Your file will now have the "SH" extension, which signifies shell scripts.
Writing the Script
Let's look at what code the script actually contains. I'll provide an example (running an R script) and explain it line-by-line.
#!/bin/bash
#SBATCH --account=personal
#SBATCH --job-name R_job
#SBATCH --output R_job_output.log
#SBATCH --error R_job_error.log
#SBATCH --cpus-per-task 1
#SBATCH --mem 4G
module load R/4.3.1
Rscript example_script.R
- All Bash scripts begin with "#!/bin/bash." The subsequent lines begin with "#SBATCH" and contain information on what resources are requested. The final lines contain information on what task should be performed.
- Some clusters have an "allocation" system, where each user is given a certain amount of processing hours, and the user must debit those resources from their account. Not all organizations do this; Virginia Tech does, while VCU doesn't. Here I am using my personal account, but you might use your lab's account if you are part of a research lab.
- This names the job. You'll see this name if you check your job's status later.
- This names the output log file.
- This names the error log file. This and the previous line are not strictly necessary. If excluded, the system will automatically create a name for the file (typically a long series of numbers).
- This is the number of processors the job will use. Unless you are doing parallel computing, leave it at 1. You can additionally write "#SBATCH --gpus-per-task 1" if you would like to use a graphics processor; again, this is not necessary for many kinds of computing. If not written, no GPU resources will be allocated.
- This is the amount of RAM (memory) allocated to the task, in gigabytes. If too low, the task may fail. If too high, you are wasting excess computing resources. 4GB is a moderately low amount.
- This will load R, version 4.3.1. Check what version of the program your cluster has installed and use that version number.
- Now that R is open, the cluster will then run an R script named "example_script.R."
These are just some basic options. There are more commands that can be done with "#SBATCH." Also, you can write more complex shell scripts that contain for loops, automating the submission of many jobs with just one script. That is beyond the scope of this guide, but I recommend exploring Stack Overflow for examples and ChatGPT for help writing the code.
Submitting the Script
Now that your script is written, save it ("File" then "Save").

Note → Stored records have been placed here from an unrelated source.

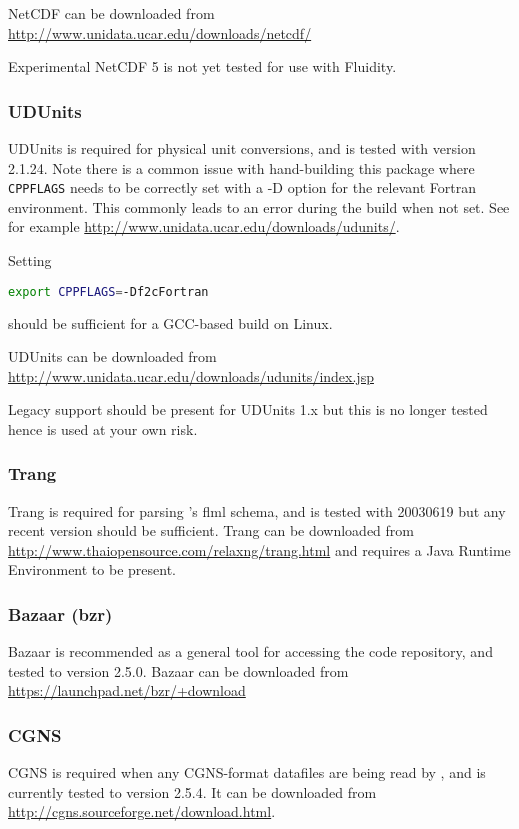NetCDF can be downloaded from \url{http://www.unidata.ucar.edu/downloads/netcdf/}

Experimental NetCDF 5 is not yet tested for use with Fluidity.

\subsubsection{UDUnits}
\label{sec:required_libraries_supporting_udunits}

UDUnits is required for physical unit conversions, and is tested with version
2.1.24. Note there is a common issue with hand-building this package where
\lstinline[language=bash]+CPPFLAGS+ needs to be correctly set with a -D
option for the relevant Fortran environment. This commonly leads to an error
during the build when not set. See for example
\url{http://www.unidata.ucar.edu/downloads/udunits/}.

Setting

\begin{lstlisting}[language=bash]
export CPPFLAGS=-Df2cFortran
\end{lstlisting}

should be sufficient for a GCC-based build on Linux.

UDUnits can be downloaded from \url{http://www.unidata.ucar.edu/downloads/udunits/index.jsp}

Legacy support should be present for UDUnits 1.x but this is no longer tested 
hence is used at your own risk.

\subsubsection{Trang}
\label{sec:required_libraries_supporting_trang}

Trang is required for parsing \fluidity's flml schema, and is tested with
20030619 but any recent version should be sufficient. Trang can be downloaded
from \url{http://www.thaiopensource.com/relaxng/trang.html} and requires a
Java Runtime Environment to be present.

\subsubsection{Bazaar (bzr)}
\label{sec:required_libraries_supporting_bzr}

Bazaar is recommended as a general tool for accessing the \fluidity code
repository, and tested to version 2.5.0. Bazaar can be
downloaded from \url{https://launchpad.net/bzr/+download}

\subsubsection{CGNS}
\label{sec:required_libraries_supporting_cgns}

CGNS is required when any CGNS-format datafiles are being read by \fluidity, and
is currently tested to version 2.5.4. It can be downloaded from 
\url{http://cgns.sourceforge.net/download.html}.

- Upload it to the cluster as you did in Step 1
- Open the command line from Step 2
- Type "sbatch [your script name].sh"
If your script is written properly, it should respond with "Submitted batch job [number]."
- Type "squeue -u [username]"
If your job is running, it will give some information like the name of the job and how long it's been running. Keep checking on it periodically until no jobs are listed (this means they have finished). In the example image, I used a script that submits 5 jobs, so I should see 5 jobs running, and 0 once they have finished.
From here, you can download the outputs of your program from the file transfer system in Step 1. Voila! Hopefully it worked. If not, check the text in the error file and see if you can troubleshoot.
Once you're done using the cluster, delete any files from its storage system so as to not waste space.